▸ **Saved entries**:
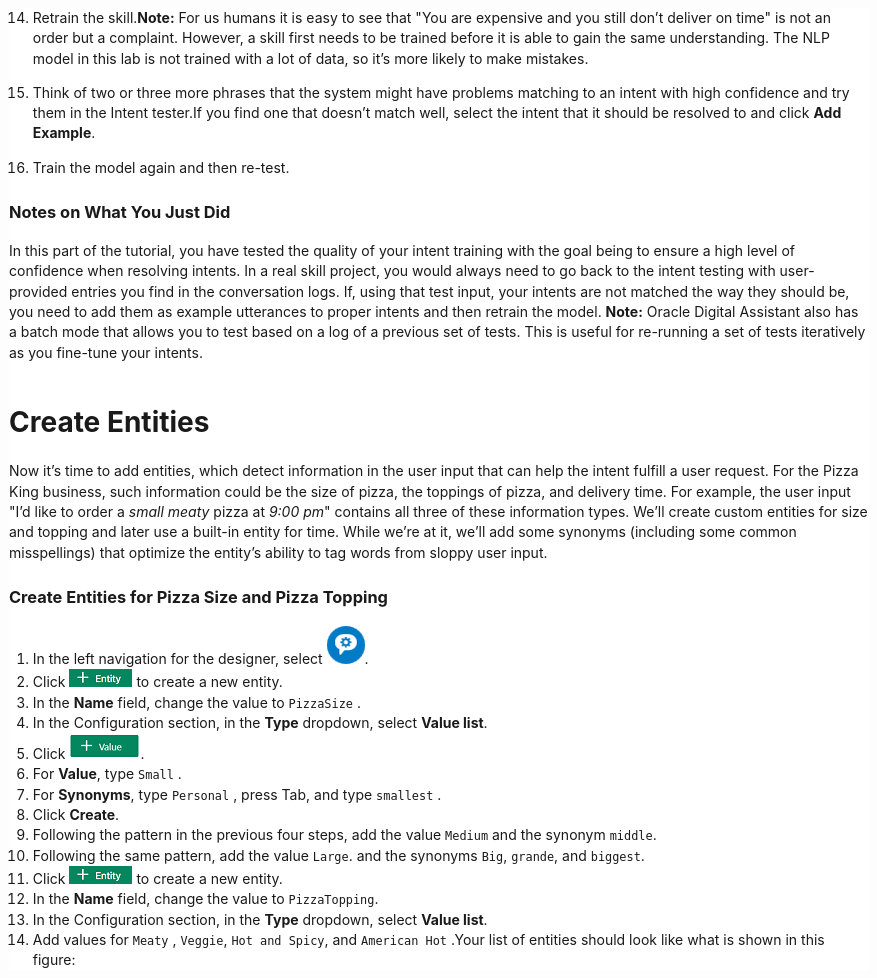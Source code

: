 14. Retrain the skill.**Note:** For us humans it is easy to see that "You are expensive and you still don’t deliver on time" is not an order but a complaint. However, a skill first needs to be trained before it is able to gain the same understanding. The NLP model in this lab is not trained with a lot of data, so it’s more likely to make mistakes.

15. Think of two or three more phrases that the system might have problems matching to an intent with high confidence and try them in the Intent tester.If you find one that doesn’t match well, select the intent that it should be resolved to and click **Add Example**.

16. Train the model again and then re-test.

### Notes on What You Just Did
In this part of the tutorial, you have tested the quality of your intent training with the goal being to ensure a high level of confidence when resolving intents.
In a real skill project, you would always need to go back to the intent testing with user-provided entries you find in the conversation logs. If, using that test input, your intents are not matched the way they should be, you need to add them as example utterances to proper intents and then retrain the model.
**Note:** Oracle Digital Assistant also has a batch mode that allows you to test based on a log of a previous set of tests. This is useful for re-running a set of tests iteratively as you fine-tune your intents.


# Create Entities

Now it’s time to add entities, which detect information in the user input that can help the intent fulfill a user request. For the Pizza King business, such information could be the size of pizza, the toppings of pizza, and delivery time. For example, the user input "I’d like to order a _small meaty_ pizza at _9:00 pm_" contains all three of these information types.
We’ll create custom entities for size and topping and later use a built-in entity for time. While we’re at it, we’ll add some synonyms (including some common misspellings) that optimize the entity’s ability to tag words from sloppy user input.

### Create Entities for Pizza Size and Pizza Topping
1. In the left navigation for the designer, select ![](media/left_nav_entities.png).
2. Click ![](media/add-entity.png) to create a new entity.
3. In the **Name** field, change the value to `PizzaSize`
.
4. In the Configuration section, in the **Type** dropdown, select **Value list**.
5. Click ![](media/button_add-value.png).
6. For **Value**, type `Small`
.
7. For **Synonyms**, type `Personal`
, press Tab, and type `smallest`
.
8. Click **Create**.
9. Following the pattern in the previous four steps, add the value `Medium`
 and the synonym `middle`.
10. Following the same pattern, add the value `Large`.
 and the synonyms `Big`, `grande`, and `biggest`.
11. Click ![](media/add-entity%202.png) to create a new entity.
12. In the **Name** field, change the value to `PizzaTopping`.
13. In the Configuration section, in the **Type** dropdown, select **Value list**.
14. Add values for `Meaty` , `Veggie`, `Hot and Spicy`, and `American Hot` .Your list of entities should look like what is shown in this figure:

▸ **WHAT IS NEEDED**: Pictures are to be dropped; the lines from the start of the entries above through the line with "to make mistakes." are to be given again verbatim.

▸ **SOLUTION TO THIS TASK**:
Source code

: 14. Retrain the skill.**Note:** For us humans it is easy to see that "You are expensive and you still don’t deliver on time" is not an order but a complaint. However, a skill first needs to be trained before it is able to gain the same understanding. The NLP model in this lab is not trained with a lot of data, so it’s more likely to make mistakes.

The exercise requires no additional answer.